Alla vigilia dell’incontro di venerdì 16 settembre presso la regione Emilia Romagna in merito alla cassa integrazione richiesta da Scm Group, la Fim Cisl di Rimini avanza alcune richieste alla dirigenza aziendale

Nota - Questo comunicato è stato pubblicato integralmente come contributo esterno. Questo contenuto non è pertanto un articolo prodotto dalla redazione di RiminiToday

Alla vigilia dell’incontro di venerdì 16 settembre presso la regione Emilia Romagna in merito alla cassa integrazione richiesta da Scm Group, la Fim Cisl di Rimini avanza alcune richieste alla dirigenza aziendale per evitare ancora una volta che l’incontro porti a rinvii o peggio ancora a un mancato accordo.
 
La Fim Cisl di Rimini chiarisce che nei primi incontri l’azienda non ha mai evidenziato una difficoltà così rilevante come ora dichiara sulla stampa: per la dirigenza il problema era “solo” un esubero di 45 lavoratori, che se licenziati e collocati in mobilità, tutti i problemi di Scm erano risolti. La richiesta sindacale era di fare la cassa integrazione straordinaria per un ulteriore anno per i soli lavoratori dichiarati in “esubero”, in modo da dare una copertura ulteriore a questi ultimi visto le  enormi difficoltà di ricerca di una nuova occupazione.
L’azienda accettando la nostra richiesta ha aperto le procedure di cassa, ma con grande sorpresa e preoccupazione ci siamo ritrovati con una procedura aperta per tutte le maestranze (1316 dipendenti) di Scm Rimini e Villa Verucchio con una possibile sospensione a zero ore per 260 dipendenti e 520 a rotazione.
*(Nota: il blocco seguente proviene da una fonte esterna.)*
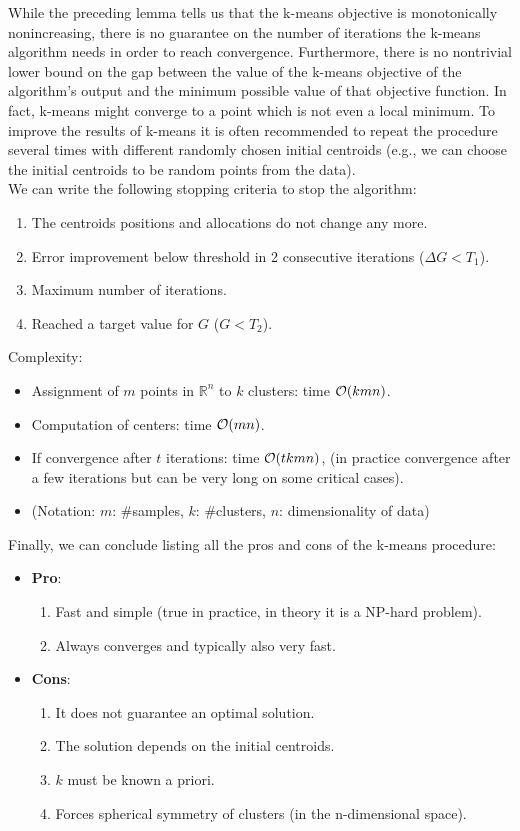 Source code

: \documentclass[12pt]{report}
\theoremstyle{plain}
\begin{document}
\begin{flushleft}
While the preceding lemma tells us that the k-means objective is monotonically nonincreasing, there is no guarantee on the number of iterations the k-means algorithm needs in order to reach convergence. Furthermore, there is no nontrivial lower bound on the gap between the value of the k-means objective of the algorithm’s output and the minimum possible value of that objective function. In fact, k-means might converge to a point which is not even a local minimum. To improve the results of k-means it is often recommended to repeat the procedure several times with different randomly chosen initial centroids (e.g., we can choose the initial centroids to be random points from the data).\\
We can write the following stopping criteria to stop the algorithm:
\begin{enumerate}
	\item The centroids positions and allocations do not change any more.
	\item Error improvement below threshold in 2 consecutive iterations ($\Delta G<T_1$).
	\item Maximum number of iterations.
	\item Reached a target value for $G$ ($G<T_2$).
\end{enumerate}
Complexity:
\begin{itemize}
	\item Assignment of $m$ points in $\mathds{R}^n$ to $k$ clusters: time $\order{kmn}$.
	\item Computation of centers: time $\order{mn}$.
	\item If convergence after $t$ iterations: time $\order{tkmn}$, (in practice convergence after a few iterations but can be very long on some	critical cases).
	\item[] (Notation: $m$: \#samples, $k$: \#clusters, $n$: dimensionality of data)
\end{itemize}
Finally, we can conclude listing all the pros and cons of the k-means procedure:
\begin{itemize}
	\item \textbf{Pro}:
	\begin{enumerate}
		\item Fast and simple (true in practice, in theory it is a NP-hard problem).
		\item Always converges and typically also very fast.
	\end{enumerate}
	\item \textbf{Cons}:
	\begin{enumerate}
		\item It does not guarantee an optimal solution.
		\item The solution depends on the initial centroids.
		\item $k$ must be known a priori.
		\item Forces spherical symmetry of clusters (in the n-dimensional space).
	\end{enumerate}
\end{itemize}




\end{flushleft}
\end{document}
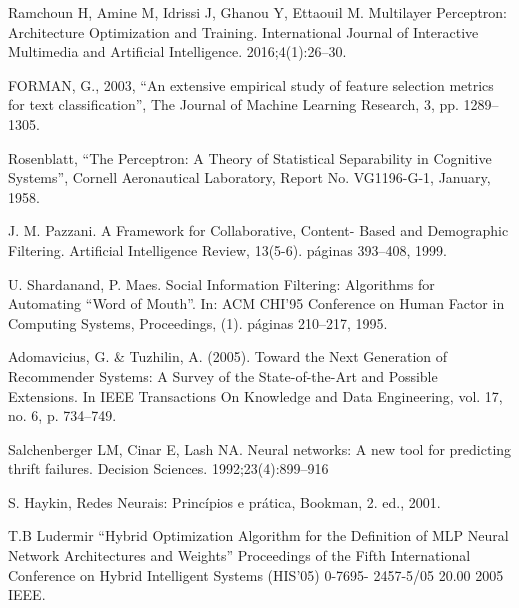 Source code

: \documentclass[conference]{IEEEtran}
\begin{document}
\begin{thebibliography}
 Ramchoun H, Amine M, Idrissi J, Ghanou Y, Ettaouil M. Multilayer Perceptron: Architecture Optimization and Training. International Journal of Interactive Multimedia and Artificial Intelligence. 2016;4(1):26–30.

FORMAN, G., 2003, “An extensive empirical study of feature selection metrics for
text classification”, The Journal of Machine Learning Research, 3, pp. 1289–
1305.

 Rosenblatt, “The Perceptron: A Theory of Statistical Separability in Cognitive Systems”, Cornell Aeronautical Laboratory, Report No. VG1196-G-1, January, 1958. 

 J. M. Pazzani. A Framework for Collaborative, Content- Based and Demographic Filtering. Artificial Intelligence Review, 13(5-6). páginas 393–408, 1999.

 U. Shardanand, P. Maes. Social Information Filtering: Algorithms for Automating “Word of Mouth”. In: ACM CHI’95 Conference on Human Factor in Computing Systems, Proceedings, (1). páginas 210–217, 1995.

 Adomavicius, G. & Tuzhilin, A. (2005). Toward the Next Generation of Recommender
Systems: A Survey of the State-of-the-Art and Possible Extensions. In IEEE
Transactions On Knowledge and Data Engineering, vol. 17, no. 6, p. 734–749.


 Salchenberger LM, Cinar E, Lash NA. Neural networks: A new tool for predicting thrift failures. Decision Sciences. 1992;23(4):899–916

 S. Haykin, Redes Neurais: Princípios e prática, Bookman, 2. ed., 2001.

 T.B Ludermir “Hybrid Optimization Algorithm for the Definition of MLP Neural Network Architectures and Weights” Proceedings of the Fifth International Conference on Hybrid Intelligent Systems (HIS’05) 0-7695- 2457-5/05 20.00 2005 IEEE.





\end{thebibliography}
\end{document}

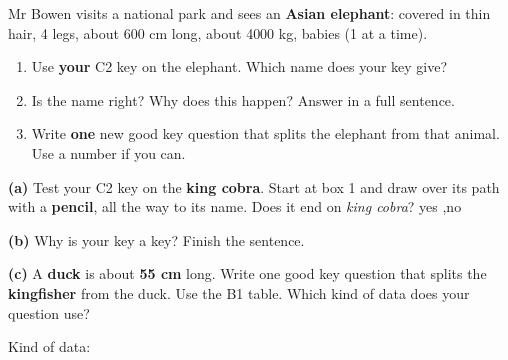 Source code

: \documentclass[12pt,a4paper]{article}
\newcommand{\qlines}[1]{\par\nobreak
  \noindent\begin{minipage}{\linewidth}\wlines{#1}\end{minipage}\par}
\begin{document}
\vfill
{}

\noindent\begin{minipage}{\textwidth}
\noindent Mr Bowen visits a national park and sees an \textbf{Asian elephant}:
covered in thin hair, 4 legs, about 600 cm long, about 4000 kg, babies (1 at a time).

\vspace{4pt}
\begin{enumerate}[label=(\alph*), itemsep=8pt, topsep=2pt]
  \item Use \textbf{your} C2 key on the elephant. Which name does your key give?
        \ \blank[3.4cm]
  \item Is the name right? Why does this happen? Answer in a full sentence.
        \qlines{3}
  \item Write \textbf{one} new good key question that splits the elephant from that
        animal. Use a number if you can.
        \qlines{2}
\end{enumerate}
\end{minipage}

\clearpage
{}

\noindent\begin{minipage}{\textwidth}
\noindent\textbf{(a)} Test your C2 key on the \textbf{king cobra}. Start at box 1 and
draw over its path with a \textbf{pencil}, all the way to its name. Does it end on
\emph{king cobra}? \quad yes \sep no
\end{minipage}

\vspace{12pt}
\noindent\begin{minipage}{\textwidth}
\noindent\textbf{(b)} Why is your key a  key? Finish the sentence. \\[3pt]
\qlines{3}
\end{minipage}

\vspace{10pt}
\noindent\begin{minipage}{\textwidth}
\noindent\textbf{(c)} A \textbf{duck} is about \textbf{55 cm} long. Write one good key
question that splits the \textbf{kingfisher} from the duck. Use the B1 table. Which kind of
data does your question use?
\qlines{2}
\noindent Kind of data: \blank[4.0cm]
\end{minipage}
\end{document}
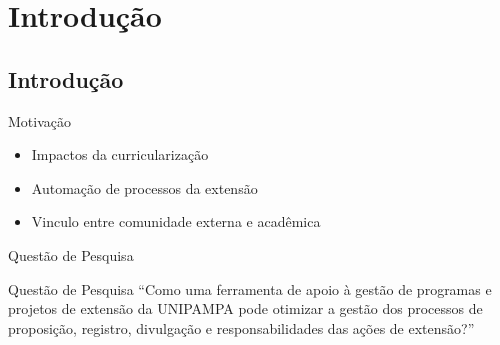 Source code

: 
\section{Introdução}
\subsection*{Introdução}


\begin{frame}{{\sffamily Motivação}}
\begin{block}{}
    \begin{itemize}%
		\item Impactos da curricularização %
		\item Automação de processos da extensão
		\item Vinculo entre comunidade externa e acadêmica
		    
	\end{itemize}
\end{block}
\end{frame}

\begin{frame}{{\sffamily Questão de Pesquisa}}
\begin{block}{Questão de Pesquisa}
“Como uma ferramenta de apoio à gestão de programas e projetos de extensão da UNIPAMPA pode otimizar a gestão dos processos de proposição, registro, divulgação e responsabilidades das ações de extensão?” 
\end{block}
\end{frame}

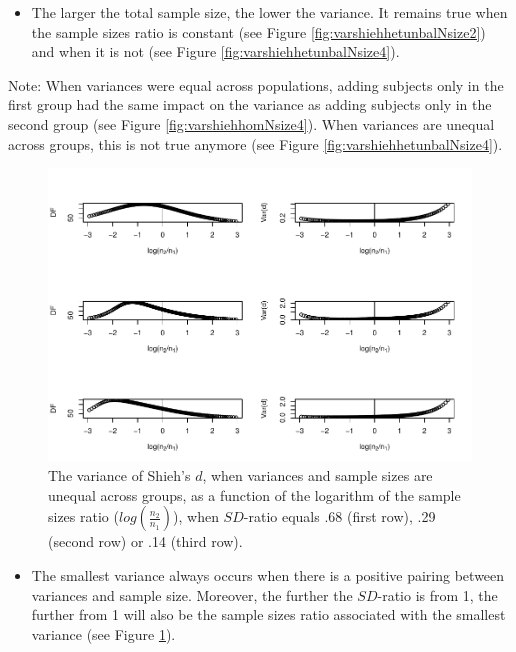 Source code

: \documentclass[
  english,
  man,mask]{apa6}
\providecommand{\tightlist}{%
  \setlength{\itemsep}{0pt}\setlength{\parskip}{0pt}}
\begin{document}
\begin{itemize}
\tightlist
\item
  The larger the total sample size, the lower the variance. It remains true when the sample sizes ratio is constant (see Figure \ref{fig:varshiehhetunbalNsize2}) and when it is not (see Figure \ref{fig:varshiehhetunbalNsize4}).
\end{itemize}

Note: When variances were equal across populations, adding subjects only in the first group had the same impact on the variance as adding subjects only in the second group (see Figure \ref{fig:varshiehhomNsize4}). When variances are unequal across groups, this is not true anymore (see Figure \ref{fig:varshiehhetunbalNsize4}).

\begin{figure}
\centering
\includegraphics{Theoretical-Variance-of-all-estimators-as-a-function-of-population-parameters_files/figure-latex/varshiehhetunbaldfandvar-1.pdf}
\caption{\label{fig:varshiehhetunbaldfandvar}The variance of Shieh's \(d\), when variances and sample sizes are unequal across groups, as a function of the logarithm of the sample sizes ratio (\(log \left( \frac{n_2}{n_1} \right)\)), when \(SD\)-ratio equals .68 (first row), .29 (second row) or .14 (third row).}
\end{figure}

\begin{itemize}
\tightlist
\item
  The smallest variance always occurs when there is a positive pairing between variances and sample size. Moreover, the further the \(SD\)-ratio is from 1, the further from 1 will also be the sample sizes ratio associated with the smallest variance (see Figure \ref{fig:varshiehhetunbaldfandvar}).
\end{itemize}
\end{document}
Nessuno ci aveva prospettato una così grave situazione, marginalmente emersa agli incontri presso la Regione e maggiormente rimarcata negli ultimi giorni dall’azienda sugli organi di stampa. Deve essere chiaro che la cassa integrazione è soprattutto una esigenza aziendale per affrontare un domani molto difficile e non solo per coprire 45 “esuberi”!
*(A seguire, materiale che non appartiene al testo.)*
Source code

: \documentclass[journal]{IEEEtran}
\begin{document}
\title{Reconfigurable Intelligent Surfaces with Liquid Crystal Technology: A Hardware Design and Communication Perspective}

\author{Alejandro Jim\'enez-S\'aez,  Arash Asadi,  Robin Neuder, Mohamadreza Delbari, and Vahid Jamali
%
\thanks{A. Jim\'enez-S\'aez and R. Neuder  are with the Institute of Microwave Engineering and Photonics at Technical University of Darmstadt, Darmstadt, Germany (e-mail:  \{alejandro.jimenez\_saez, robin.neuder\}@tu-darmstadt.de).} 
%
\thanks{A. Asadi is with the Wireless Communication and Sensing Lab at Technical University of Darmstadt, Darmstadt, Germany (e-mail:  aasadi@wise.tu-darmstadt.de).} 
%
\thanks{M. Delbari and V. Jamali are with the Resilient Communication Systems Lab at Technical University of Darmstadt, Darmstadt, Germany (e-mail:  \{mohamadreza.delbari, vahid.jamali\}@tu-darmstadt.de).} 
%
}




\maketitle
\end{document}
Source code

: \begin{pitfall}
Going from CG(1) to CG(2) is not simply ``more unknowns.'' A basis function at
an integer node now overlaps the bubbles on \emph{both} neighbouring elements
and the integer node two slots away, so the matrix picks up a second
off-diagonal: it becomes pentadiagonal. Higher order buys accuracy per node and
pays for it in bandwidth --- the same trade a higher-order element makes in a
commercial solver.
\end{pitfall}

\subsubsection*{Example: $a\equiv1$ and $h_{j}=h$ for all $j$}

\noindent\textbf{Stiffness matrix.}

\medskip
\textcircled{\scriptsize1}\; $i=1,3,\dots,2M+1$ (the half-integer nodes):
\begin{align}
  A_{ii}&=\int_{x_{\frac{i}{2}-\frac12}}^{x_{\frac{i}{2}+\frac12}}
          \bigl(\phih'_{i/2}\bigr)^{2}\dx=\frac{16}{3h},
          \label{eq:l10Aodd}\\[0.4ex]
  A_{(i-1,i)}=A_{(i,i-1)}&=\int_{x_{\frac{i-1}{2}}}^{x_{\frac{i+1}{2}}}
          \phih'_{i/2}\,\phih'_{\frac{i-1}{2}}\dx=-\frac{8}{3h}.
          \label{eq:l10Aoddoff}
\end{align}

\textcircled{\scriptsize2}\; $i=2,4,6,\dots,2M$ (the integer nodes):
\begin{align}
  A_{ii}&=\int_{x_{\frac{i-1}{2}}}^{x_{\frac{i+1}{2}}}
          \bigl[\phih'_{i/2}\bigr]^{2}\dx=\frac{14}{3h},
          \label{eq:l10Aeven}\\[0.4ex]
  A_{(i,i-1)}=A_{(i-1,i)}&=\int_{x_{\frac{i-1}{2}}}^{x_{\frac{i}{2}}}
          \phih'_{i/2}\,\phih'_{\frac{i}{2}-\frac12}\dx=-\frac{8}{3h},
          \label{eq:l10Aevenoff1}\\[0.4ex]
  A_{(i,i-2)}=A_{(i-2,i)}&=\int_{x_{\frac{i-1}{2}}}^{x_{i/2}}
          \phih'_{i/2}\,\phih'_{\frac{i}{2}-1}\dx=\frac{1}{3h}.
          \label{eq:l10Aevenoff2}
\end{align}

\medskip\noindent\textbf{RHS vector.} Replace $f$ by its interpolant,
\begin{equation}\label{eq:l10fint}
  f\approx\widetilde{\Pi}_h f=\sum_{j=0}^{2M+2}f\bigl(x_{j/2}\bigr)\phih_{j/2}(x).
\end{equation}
Chiarezza e trasparenza si chiede! Non solo! Ora è necessaria la condivisione di un ulteriore anno di cassa che preveda il monitoraggio costante per evitare sgradevoli sorprese, il tutto va gestito con trasparenza anche e soprattutto nei confronti di tutti i lavoratori e le lavoratrici.
Non è possibile che con questa azienda la realtà si venga a sapere solo tramite la stampa, a cosa servono i molteplici incontri fra la Direzione Aziendale e le Organizzazioni Sindacali?

La Fim Cisl di Rimini chiede inoltre la partecipazione ai futuri tavoli regionali di tutte quelle figure aziendali autorevoli che possano dare tutte le delucidazioni necessarie per capire bene la situazione. Il momento è critico e i tempi per le decisioni sono stretti, per cui ai prossimi incontri è necessario avere tutti gli elementi per giungere a un quadro reale e chiaro.
 
Se il confronto deve essere sereno, il percorso deve essere voluto e condiviso da tutti!